Your instructions
Every entry below should be transcribed exactly; pictures stay out of the copy.

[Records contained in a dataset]
· · · · · · ·

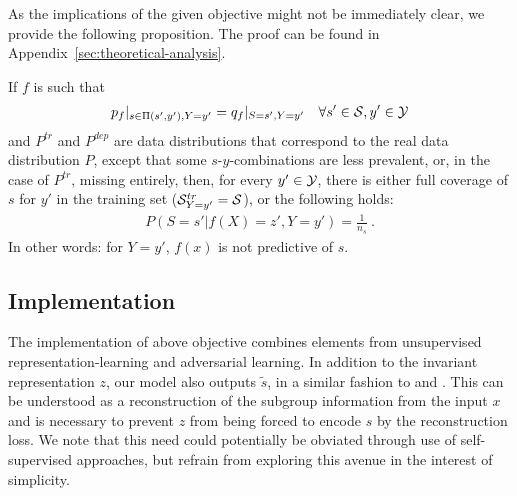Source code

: As the implications of the given objective might not be immediately clear,
we provide the following proposition.
%
The proof can be found in Appendix~\ref{sec:theoretical-analysis}.
%
\begin{theorem}
%
If \(f\) is such that
%
\begin{align}
p_f|_{s\in \Pi(s',y'),Y=y'} = q_f|_{S=s',Y=y'}\quad\forall s'\in{\mathcal{S}}, y' \in{\mathcal{Y}}
\end{align}
%
and \(P^{tr}\) and \(P^{dep}\) are data
distributions that correspond to the real data distribution \(P\),
except that some \(s\)-\(y\)-combinations are less prevalent, or, in the
case of \(P^{tr}\), missing entirely, then, for every
\(y' \in {\mathcal{Y}}\), there is either full coverage of \(s\) for \(y'\)
in the training set (\( {\mathcal{S}}^{tr}_{ Y=y' }={\mathcal{S}} \)), or the
following holds:
%
\begin{align}
P(S=s'|f(X)=z', Y=y')=\frac{1}{n_s}~.
\end{align}
%
In other words: for \(Y=y'\), \(f(x)\) is not predictive of \(s\).
\end{theorem}

\subsection{Implementation}\label{ssec:realisation}
%
The implementation of above objective combines elements from unsupervised representation-learning and
adversarial learning.
In addition to the invariant representation $z$, our model also outputs $\tilde{s}$, in a similar
fashion to \citet{KehBarThoQua20} and \citet{creager2019flexibly}. 
%
This can be understood as a reconstruction of the subgroup information from the input $x$ and is
necessary to prevent $z$ from being forced to encode $s$ by the reconstruction loss.
%
We note that this need could potentially be obviated through use of self-supervised approaches,
but refrain from exploring this avenue in the interest of simplicity.

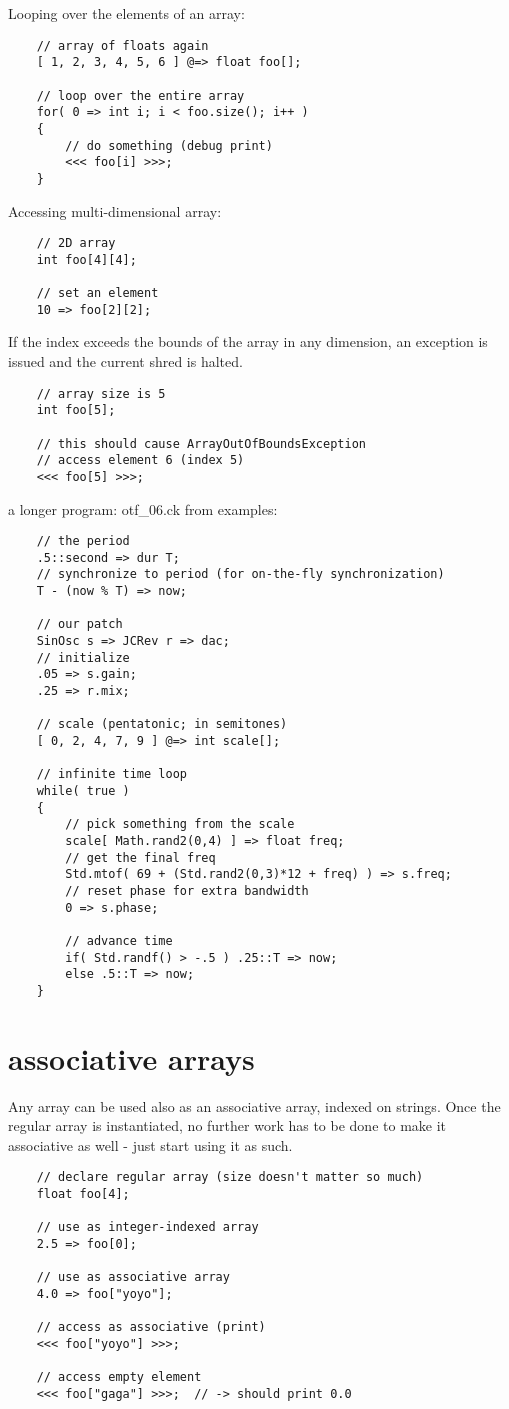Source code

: Looping over the elements of an array:
\begin{verbatim}
    // array of floats again
    [ 1, 2, 3, 4, 5, 6 ] @=> float foo[];

    // loop over the entire array
    for( 0 => int i; i < foo.size(); i++ )
    {
        // do something (debug print)
        <<< foo[i] >>>;
    }
\end{verbatim}

Accessing multi-dimensional array:
\begin{verbatim}
    // 2D array
    int foo[4][4];

    // set an element
    10 => foo[2][2];
\end{verbatim}

If the index exceeds the bounds of the array in any dimension, an exception is issued and the current shred is halted.
\begin{verbatim}
    // array size is 5
    int foo[5];

    // this should cause ArrayOutOfBoundsException
    // access element 6 (index 5)
    <<< foo[5] >>>;
\end{verbatim}

a longer program: otf\_06.ck from examples:
\begin{verbatim}
    // the period
    .5::second => dur T;
    // synchronize to period (for on-the-fly synchronization)
    T - (now % T) => now;

    // our patch
    SinOsc s => JCRev r => dac;
    // initialize
    .05 => s.gain;
    .25 => r.mix;

    // scale (pentatonic; in semitones)
    [ 0, 2, 4, 7, 9 ] @=> int scale[];

    // infinite time loop
    while( true )
    {
        // pick something from the scale
        scale[ Math.rand2(0,4) ] => float freq;
        // get the final freq
        Std.mtof( 69 + (Std.rand2(0,3)*12 + freq) ) => s.freq;
        // reset phase for extra bandwidth
        0 => s.phase;

        // advance time
        if( Std.randf() > -.5 ) .25::T => now;
        else .5::T => now;
    }
\end{verbatim}
 

\section{associative arrays}

Any array can be used also as an associative array, indexed on strings. Once the regular array is instantiated, no further work has to be done to make it associative as well - just start using it as such.
\begin{verbatim}
    // declare regular array (size doesn't matter so much)
    float foo[4];

    // use as integer-indexed array
    2.5 => foo[0];

    // use as associative array
    4.0 => foo["yoyo"];

    // access as associative (print)
    <<< foo["yoyo"] >>>;

    // access empty element
    <<< foo["gaga"] >>>;  // -> should print 0.0
\end{verbatim}


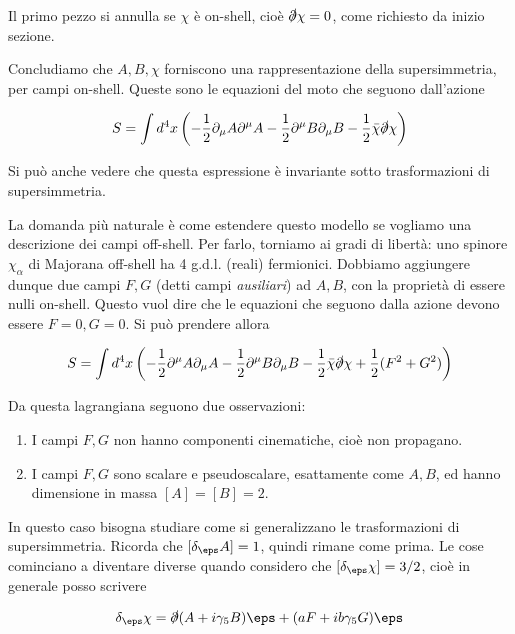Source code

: \documentclass{report}
\begin{document}
Il primo pezzo si annulla se \(\chi\) è on-shell, cioè \(\slashed{\partial}\chi = 0\), come richiesto da inizio sezione. 

Concludiamo che \(A, B, \chi\) forniscono una rappresentazione della supersimmetria, per campi on-shell. Queste sono le equazioni del moto che seguono dall'azione 

\begin{align}
    S = \int d^4x \left(-\frac{1}{2}\partial_\mu A \partial^\mu A - \frac{1}{2}\partial^\mu B \partial_\mu B -\frac{1}{2}\bar{\chi}\slashed{\partial}\chi\right)
\end{align}

Si può anche vedere che questa espressione è invariante sotto trasformazioni di supersimmetria. 

La domanda più naturale è come estendere questo modello se vogliamo una descrizione dei campi off-shell. Per farlo, torniamo ai gradi di libertà: uno spinore \(\chi_\alpha\) di Majorana off-shell ha 4 g.d.l. (reali) fermionici. Dobbiamo aggiungere dunque due campi \(F, G\) (detti campi \emph{ausiliari}) ad \(A, B\), con la proprietà di essere nulli on-shell. Questo vuol dire che le equazioni che seguono dalla azione devono essere \(F =0, G=0\). Si può prendere allora 

\begin{align}
    S = \int d^4x \left(-\frac{1}{2}\partial^\mu A \partial_\mu A - \frac{1}{2}\partial^\mu B \partial_\mu B -\frac{1}{2}\bar{\chi}\slashed{\partial}\chi + \frac{1}{2}(F^2 + G^2) \right)
\end{align}

Da questa lagrangiana seguono due osservazioni: 
\begin{enumerate}
    \item I campi \(F, G\) non hanno componenti cinematiche, cioè non propagano. 
    \item I campi \(F, G\) sono scalare e pseudoscalare, esattamente come \(A, B\), ed hanno dimensione in massa \([A] = [B] = 2\). 
\end{enumerate}

In questo caso bisogna studiare come si generalizzano le trasformazioni di supersimmetria. Ricorda che \([\delta_\eps A] = 1\), quindi rimane come prima. Le cose cominciano a diventare diverse quando considero che \([\delta_\eps \chi] = 3/2\), cioè in generale posso scrivere 

\begin{align}
    \delta_\eps \chi = \slashed{\partial}(A+i\gamma_5 B)\eps + (aF + ib\gamma_5 G)\eps
\end{align}
\end{document}
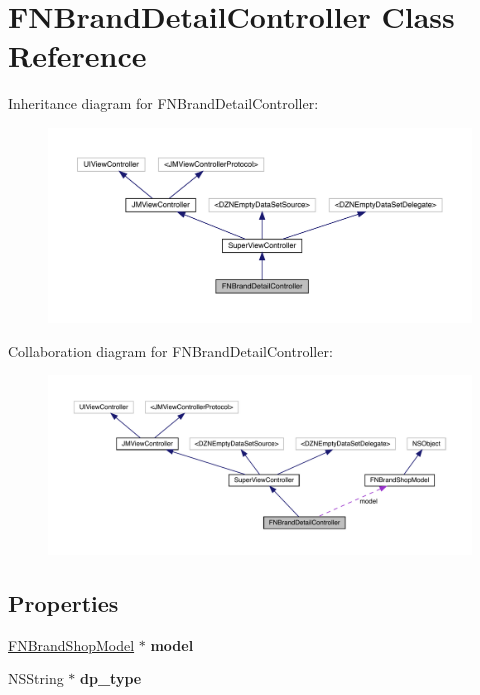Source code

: \hypertarget{interface_f_n_brand_detail_controller}{}\section{F\+N\+Brand\+Detail\+Controller Class Reference}
\label{interface_f_n_brand_detail_controller}


Inheritance diagram for F\+N\+Brand\+Detail\+Controller\+:\nopagebreak
\begin{figure}[H]
\begin{center}
\leavevmode
\includegraphics[width=350pt]{interface_f_n_brand_detail_controller__inherit__graph}
\end{center}
\end{figure}


Collaboration diagram for F\+N\+Brand\+Detail\+Controller\+:\nopagebreak
\begin{figure}[H]
\begin{center}
\leavevmode
\includegraphics[width=350pt]{interface_f_n_brand_detail_controller__coll__graph}
\end{center}
\end{figure}
\subsection*{Properties}
\begin{DoxyCompactItemize}
\item 
\mbox{\label{interface_f_n_brand_detail_controller_a4303f7d87488a9be18dbfb01d0effae7}} 
\mbox{\hyperlink{interface_f_n_brand_shop_model}{F\+N\+Brand\+Shop\+Model}} $\ast$ {\bfseries model}
\item 
\mbox{\label{interface_f_n_brand_detail_controller_a9478770b1f612a1b87f8f1c5313ee75d}} 
N\+S\+String $\ast$ {\bfseries dp\+\_\+type}
\end{DoxyCompactItemize}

· · · · · · ·

Expected answer
Source code

: As the implications of the given objective might not be immediately clear,
we provide the following proposition.
%
The proof can be found in Appendix~\ref{sec:theoretical-analysis}.
%
\begin{theorem}
%
If \(f\) is such that
%
\begin{align}
p_f|_{s\in \Pi(s',y'),Y=y'} = q_f|_{S=s',Y=y'}\quad\forall s'\in{\mathcal{S}}, y' \in{\mathcal{Y}}
\end{align}
%
and \(P^{tr}\) and \(P^{dep}\) are data
distributions that correspond to the real data distribution \(P\),
except that some \(s\)-\(y\)-combinations are less prevalent, or, in the
case of \(P^{tr}\), missing entirely, then, for every
\(y' \in {\mathcal{Y}}\), there is either full coverage of \(s\) for \(y'\)
in the training set (\( {\mathcal{S}}^{tr}_{ Y=y' }={\mathcal{S}} \)), or the
following holds:
%
\begin{align}
P(S=s'|f(X)=z', Y=y')=\frac{1}{n_s}~.
\end{align}
%
In other words: for \(Y=y'\), \(f(x)\) is not predictive of \(s\).
\end{theorem}

\subsection{Implementation}\label{ssec:realisation}
%
The implementation of above objective combines elements from unsupervised representation-learning and
adversarial learning.
In addition to the invariant representation $z$, our model also outputs $\tilde{s}$, in a similar
fashion to \citet{KehBarThoQua20} and \citet{creager2019flexibly}. 
%
This can be understood as a reconstruction of the subgroup information from the input $x$ and is
necessary to prevent $z$ from being forced to encode $s$ by the reconstruction loss.
%
We note that this need could potentially be obviated through use of self-supervised approaches,
but refrain from exploring this avenue in the interest of simplicity.

Source code

: Looping over the elements of an array:
\begin{verbatim}
    // array of floats again
    [ 1, 2, 3, 4, 5, 6 ] @=> float foo[];

    // loop over the entire array
    for( 0 => int i; i < foo.size(); i++ )
    {
        // do something (debug print)
        <<< foo[i] >>>;
    }
\end{verbatim}

Accessing multi-dimensional array:
\begin{verbatim}
    // 2D array
    int foo[4][4];

    // set an element
    10 => foo[2][2];
\end{verbatim}

If the index exceeds the bounds of the array in any dimension, an exception is issued and the current shred is halted.
\begin{verbatim}
    // array size is 5
    int foo[5];

    // this should cause ArrayOutOfBoundsException
    // access element 6 (index 5)
    <<< foo[5] >>>;
\end{verbatim}

a longer program: otf\_06.ck from examples:
\begin{verbatim}
    // the period
    .5::second => dur T;
    // synchronize to period (for on-the-fly synchronization)
    T - (now % T) => now;

    // our patch
    SinOsc s => JCRev r => dac;
    // initialize
    .05 => s.gain;
    .25 => r.mix;

    // scale (pentatonic; in semitones)
    [ 0, 2, 4, 7, 9 ] @=> int scale[];

    // infinite time loop
    while( true )
    {
        // pick something from the scale
        scale[ Math.rand2(0,4) ] => float freq;
        // get the final freq
        Std.mtof( 69 + (Std.rand2(0,3)*12 + freq) ) => s.freq;
        // reset phase for extra bandwidth
        0 => s.phase;

        // advance time
        if( Std.randf() > -.5 ) .25::T => now;
        else .5::T => now;
    }
\end{verbatim}
 

\section{associative arrays}

Any array can be used also as an associative array, indexed on strings. Once the regular array is instantiated, no further work has to be done to make it associative as well - just start using it as such.
\begin{verbatim}
    // declare regular array (size doesn't matter so much)
    float foo[4];

    // use as integer-indexed array
    2.5 => foo[0];

    // use as associative array
    4.0 => foo["yoyo"];

    // access as associative (print)
    <<< foo["yoyo"] >>>;

    // access empty element
    <<< foo["gaga"] >>>;  // -> should print 0.0
\end{verbatim}


Source code

: \documentclass{report}
\begin{document}
Il primo pezzo si annulla se \(\chi\) è on-shell, cioè \(\slashed{\partial}\chi = 0\), come richiesto da inizio sezione. 

Concludiamo che \(A, B, \chi\) forniscono una rappresentazione della supersimmetria, per campi on-shell. Queste sono le equazioni del moto che seguono dall'azione 

\begin{align}
    S = \int d^4x \left(-\frac{1}{2}\partial_\mu A \partial^\mu A - \frac{1}{2}\partial^\mu B \partial_\mu B -\frac{1}{2}\bar{\chi}\slashed{\partial}\chi\right)
\end{align}

Si può anche vedere che questa espressione è invariante sotto trasformazioni di supersimmetria. 

La domanda più naturale è come estendere questo modello se vogliamo una descrizione dei campi off-shell. Per farlo, torniamo ai gradi di libertà: uno spinore \(\chi_\alpha\) di Majorana off-shell ha 4 g.d.l. (reali) fermionici. Dobbiamo aggiungere dunque due campi \(F, G\) (detti campi \emph{ausiliari}) ad \(A, B\), con la proprietà di essere nulli on-shell. Questo vuol dire che le equazioni che seguono dalla azione devono essere \(F =0, G=0\). Si può prendere allora 

\begin{align}
    S = \int d^4x \left(-\frac{1}{2}\partial^\mu A \partial_\mu A - \frac{1}{2}\partial^\mu B \partial_\mu B -\frac{1}{2}\bar{\chi}\slashed{\partial}\chi + \frac{1}{2}(F^2 + G^2) \right)
\end{align}

Da questa lagrangiana seguono due osservazioni: 
\begin{enumerate}
    \item I campi \(F, G\) non hanno componenti cinematiche, cioè non propagano. 
    \item I campi \(F, G\) sono scalare e pseudoscalare, esattamente come \(A, B\), ed hanno dimensione in massa \([A] = [B] = 2\). 
\end{enumerate}

In questo caso bisogna studiare come si generalizzano le trasformazioni di supersimmetria. Ricorda che \([\delta_\eps A] = 1\), quindi rimane come prima. Le cose cominciano a diventare diverse quando considero che \([\delta_\eps \chi] = 3/2\), cioè in generale posso scrivere 

\begin{align}
    \delta_\eps \chi = \slashed{\partial}(A+i\gamma_5 B)\eps + (aF + ib\gamma_5 G)\eps
\end{align}
\end{document}
Source code

: \hypertarget{interface_f_n_brand_detail_controller}{}\section{F\+N\+Brand\+Detail\+Controller Class Reference}
\label{interface_f_n_brand_detail_controller}


Inheritance diagram for F\+N\+Brand\+Detail\+Controller\+:\nopagebreak
\begin{figure}[H]
\begin{center}
\leavevmode
\includegraphics[width=350pt]{interface_f_n_brand_detail_controller__inherit__graph}
\end{center}
\end{figure}


Collaboration diagram for F\+N\+Brand\+Detail\+Controller\+:\nopagebreak
\begin{figure}[H]
\begin{center}
\leavevmode
\includegraphics[width=350pt]{interface_f_n_brand_detail_controller__coll__graph}
\end{center}
\end{figure}
\subsection*{Properties}
\begin{DoxyCompactItemize}
\item 
\mbox{\label{interface_f_n_brand_detail_controller_a4303f7d87488a9be18dbfb01d0effae7}} 
\mbox{\hyperlink{interface_f_n_brand_shop_model}{F\+N\+Brand\+Shop\+Model}} $\ast$ {\bfseries model}
\item 
\mbox{\label{interface_f_n_brand_detail_controller_a9478770b1f612a1b87f8f1c5313ee75d}} 
N\+S\+String $\ast$ {\bfseries dp\+\_\+type}
\end{DoxyCompactItemize}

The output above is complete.